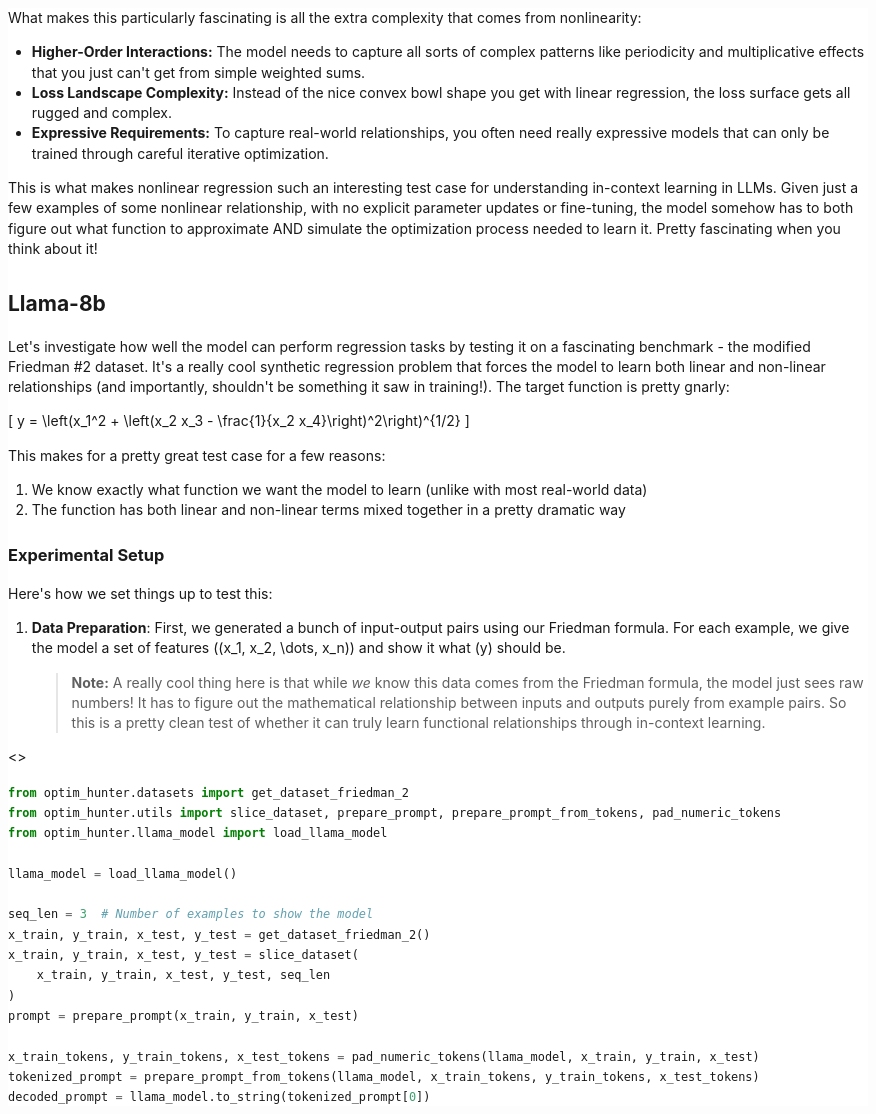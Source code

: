 What makes this particularly fascinating is all the extra complexity that comes from nonlinearity:
- **Higher-Order Interactions:**
  The model needs to capture all sorts of complex patterns like periodicity and multiplicative effects that you just can't get from simple weighted sums.
- **Loss Landscape Complexity:**
  Instead of the nice convex bowl shape you get with linear regression, the loss surface gets all rugged and complex.
- **Expressive Requirements:**
  To capture real-world relationships, you often need really expressive models that can only be trained through careful iterative optimization.

This is what makes nonlinear regression such an interesting test case for understanding in-context learning in LLMs. Given just a few examples of some nonlinear relationship, with no explicit parameter updates or fine-tuning, the model somehow has to both figure out what function to approximate AND simulate the optimization process needed to learn it. Pretty fascinating when you think about it!

## Llama-8b

Let's investigate how well the model can perform regression tasks by testing it on a fascinating benchmark - the modified Friedman #2 dataset. It's a really cool synthetic regression problem that forces the model to learn both linear and non-linear relationships (and importantly, shouldn't be something it saw in training!). The target function is pretty gnarly:

\[
y = \left(x_1^2 + \left(x_2 x_3 - \frac{1}{x_2 x_4}\right)^2\right)^{1/2}
\]

This makes for a pretty great test case for a few reasons:
1. We know exactly what function we want the model to learn (unlike with most real-world data)
2. The function has both linear and non-linear terms mixed together in a pretty dramatic way

### Experimental Setup

Here's how we set things up to test this:

1. **Data Preparation**:
   First, we generated a bunch of input-output pairs using our Friedman formula. For each example, we give the model a set of features \((x_1, x_2, \dots, x_n)\) and show it what \(y\) should be.

   > **Note:** A really cool thing here is that while *we* know this data comes from the Friedman formula, the model just sees raw numbers! It has to figure out the mathematical relationship between inputs and outputs purely from example pairs. So this is a pretty clean test of whether it can truly learn functional relationships through in-context learning.

<<execute id="1" output="pandoc">>
```python
from optim_hunter.datasets import get_dataset_friedman_2
from optim_hunter.utils import slice_dataset, prepare_prompt, prepare_prompt_from_tokens, pad_numeric_tokens
from optim_hunter.llama_model import load_llama_model

llama_model = load_llama_model()

seq_len = 3  # Number of examples to show the model
x_train, y_train, x_test, y_test = get_dataset_friedman_2()
x_train, y_train, x_test, y_test = slice_dataset(
    x_train, y_train, x_test, y_test, seq_len
)
prompt = prepare_prompt(x_train, y_train, x_test)

x_train_tokens, y_train_tokens, x_test_tokens = pad_numeric_tokens(llama_model, x_train, y_train, x_test)
tokenized_prompt = prepare_prompt_from_tokens(llama_model, x_train_tokens, y_train_tokens, x_test_tokens)
decoded_prompt = llama_model.to_string(tokenized_prompt[0])

```

[^1]: von Oswald, J., et al. "Transformers Learn In-Context by Gradient Descent." *NeurIPS 2023*. [ar5iv.org/pdf/2212.07677](ar5iv.org/pdf/2212.07677)
[^2]: Elhage, N., et al. "A Mathematical Framework for Transformer Circuits." *Anthropic (2021)*. [https://transformer-circuits.pub/2021/framework/index.html](https://transformer-circuits.pub/2021/framework/index.html)
[^3]: Hubinger, E., et al. "Risks from Learned Optimization." *AI Alignment Forum* (2019). [https://www.alignmentforum.org/s/r9tYkB2a8Fp4DN8yB](https://www.alignmentforum.org/s/r9tYkB2a8Fp4DN8yB)
[^4]: von Oswald, J., et al. "Uncovering Mesa-Optimization Algorithms in Transformers." *(2023)* [https://ar5iv.org/html/2309.05858](https://ar5iv.org/html/2309.05858)
[^5]: Clark, Tafjord, et al. "Transformers as Soft Reasoners over Language." *International Conference on Learning Representations* (2022). [https://ar5iv.org/html/2002.05867](https://ar5iv.org/html/2002.05867)
[^6]: Vacareanu, R., Negru, V.-A., Suciu, V., & Surdeanu, M. "From Words to Numbers: Your Large Language Model Is Secretly A Capable Regressor When Given In-Context Examples." *arXiv preprint arXiv:2404.07544*. [https://arxiv.org/html/2404.07544](https://ar5iv.org/html/2404.07544)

TASK TO CARRY OUT — Write down again, exactly as given, only the lines above that fall from the line with "1. We know exactly" to the line with "First, we generated", inclusive.

REPLY —
1. We know exactly what function we want the model to learn (unlike with most real-world data)
2. The function has both linear and non-linear terms mixed together in a pretty dramatic way

### Experimental Setup

Here's how we set things up to test this:

1. **Data Preparation**:
   First, we generated a bunch of input-output pairs using our Friedman formula. For each example, we give the model a set of features \((x_1, x_2, \dots, x_n)\) and show it what \(y\) should be.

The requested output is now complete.